§ Source data
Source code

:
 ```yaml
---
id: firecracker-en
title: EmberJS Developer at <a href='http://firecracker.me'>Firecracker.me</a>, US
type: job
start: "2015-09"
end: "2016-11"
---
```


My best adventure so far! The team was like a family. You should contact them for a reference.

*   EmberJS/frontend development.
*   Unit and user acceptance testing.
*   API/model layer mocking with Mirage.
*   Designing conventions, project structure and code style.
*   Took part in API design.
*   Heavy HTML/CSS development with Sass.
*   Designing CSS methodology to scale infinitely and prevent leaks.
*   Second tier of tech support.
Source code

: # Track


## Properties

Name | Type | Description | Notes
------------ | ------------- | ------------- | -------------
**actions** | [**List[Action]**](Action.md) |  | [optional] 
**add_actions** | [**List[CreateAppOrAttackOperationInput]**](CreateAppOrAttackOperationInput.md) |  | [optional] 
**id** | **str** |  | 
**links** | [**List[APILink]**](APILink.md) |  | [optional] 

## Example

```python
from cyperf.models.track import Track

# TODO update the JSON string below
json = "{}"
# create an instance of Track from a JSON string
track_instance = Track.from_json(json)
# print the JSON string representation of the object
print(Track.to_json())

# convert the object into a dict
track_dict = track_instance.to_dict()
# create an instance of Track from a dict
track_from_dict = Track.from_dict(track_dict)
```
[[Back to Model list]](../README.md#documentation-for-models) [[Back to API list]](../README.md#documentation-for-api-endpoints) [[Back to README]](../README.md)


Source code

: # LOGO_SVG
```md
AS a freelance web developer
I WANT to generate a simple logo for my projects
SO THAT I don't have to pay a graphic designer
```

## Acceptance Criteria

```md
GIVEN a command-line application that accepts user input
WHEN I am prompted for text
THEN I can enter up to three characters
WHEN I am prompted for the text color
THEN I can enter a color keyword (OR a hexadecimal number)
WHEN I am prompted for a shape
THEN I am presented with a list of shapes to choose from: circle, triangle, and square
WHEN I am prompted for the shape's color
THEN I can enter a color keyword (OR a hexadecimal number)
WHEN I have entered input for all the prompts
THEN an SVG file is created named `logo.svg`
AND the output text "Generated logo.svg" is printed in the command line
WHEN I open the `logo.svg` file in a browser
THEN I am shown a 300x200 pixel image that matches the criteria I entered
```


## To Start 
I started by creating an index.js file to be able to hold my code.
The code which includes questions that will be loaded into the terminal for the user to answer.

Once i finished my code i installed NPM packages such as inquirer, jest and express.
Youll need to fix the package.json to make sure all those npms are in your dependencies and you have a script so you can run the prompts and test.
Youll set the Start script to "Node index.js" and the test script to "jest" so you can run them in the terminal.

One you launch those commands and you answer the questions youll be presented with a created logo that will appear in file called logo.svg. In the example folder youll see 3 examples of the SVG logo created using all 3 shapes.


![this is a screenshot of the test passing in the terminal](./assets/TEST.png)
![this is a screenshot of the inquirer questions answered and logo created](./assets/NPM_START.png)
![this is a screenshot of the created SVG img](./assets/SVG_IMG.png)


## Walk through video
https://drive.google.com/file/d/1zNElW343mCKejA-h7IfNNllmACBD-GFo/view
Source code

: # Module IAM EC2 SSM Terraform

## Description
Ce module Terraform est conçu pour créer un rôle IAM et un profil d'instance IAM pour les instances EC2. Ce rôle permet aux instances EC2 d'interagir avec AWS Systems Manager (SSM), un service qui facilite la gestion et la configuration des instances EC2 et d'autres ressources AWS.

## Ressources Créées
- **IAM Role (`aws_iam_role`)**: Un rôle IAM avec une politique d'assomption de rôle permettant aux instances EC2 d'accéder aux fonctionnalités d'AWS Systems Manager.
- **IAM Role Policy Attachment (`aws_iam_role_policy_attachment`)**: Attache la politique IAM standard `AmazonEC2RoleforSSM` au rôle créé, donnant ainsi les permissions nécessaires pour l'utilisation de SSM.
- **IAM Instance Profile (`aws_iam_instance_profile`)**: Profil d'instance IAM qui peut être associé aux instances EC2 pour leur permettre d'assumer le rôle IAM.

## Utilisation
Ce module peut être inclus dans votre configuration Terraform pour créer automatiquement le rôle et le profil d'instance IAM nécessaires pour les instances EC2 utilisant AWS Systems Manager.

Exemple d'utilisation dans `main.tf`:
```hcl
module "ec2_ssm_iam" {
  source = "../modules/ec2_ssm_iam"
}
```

§ TO DO
Copy range, inclusive: the line holding "EC2 SSM Terraform" to the line holding "- **IAM Role Policy". Reproduce exactly those lines of the records above and no others.

§ PROBLEM SOLUTION
: # Module IAM EC2 SSM Terraform

## Description
Ce module Terraform est conçu pour créer un rôle IAM et un profil d'instance IAM pour les instances EC2. Ce rôle permet aux instances EC2 d'interagir avec AWS Systems Manager (SSM), un service qui facilite la gestion et la configuration des instances EC2 et d'autres ressources AWS.

## Ressources Créées
- **IAM Role (`aws_iam_role`)**: Un rôle IAM avec une politique d'assomption de rôle permettant aux instances EC2 d'accéder aux fonctionnalités d'AWS Systems Manager.
- **IAM Role Policy Attachment (`aws_iam_role_policy_attachment`)**: Attache la politique IAM standard `AmazonEC2RoleforSSM` au rôle créé, donnant ainsi les permissions nécessaires pour l'utilisation de SSM.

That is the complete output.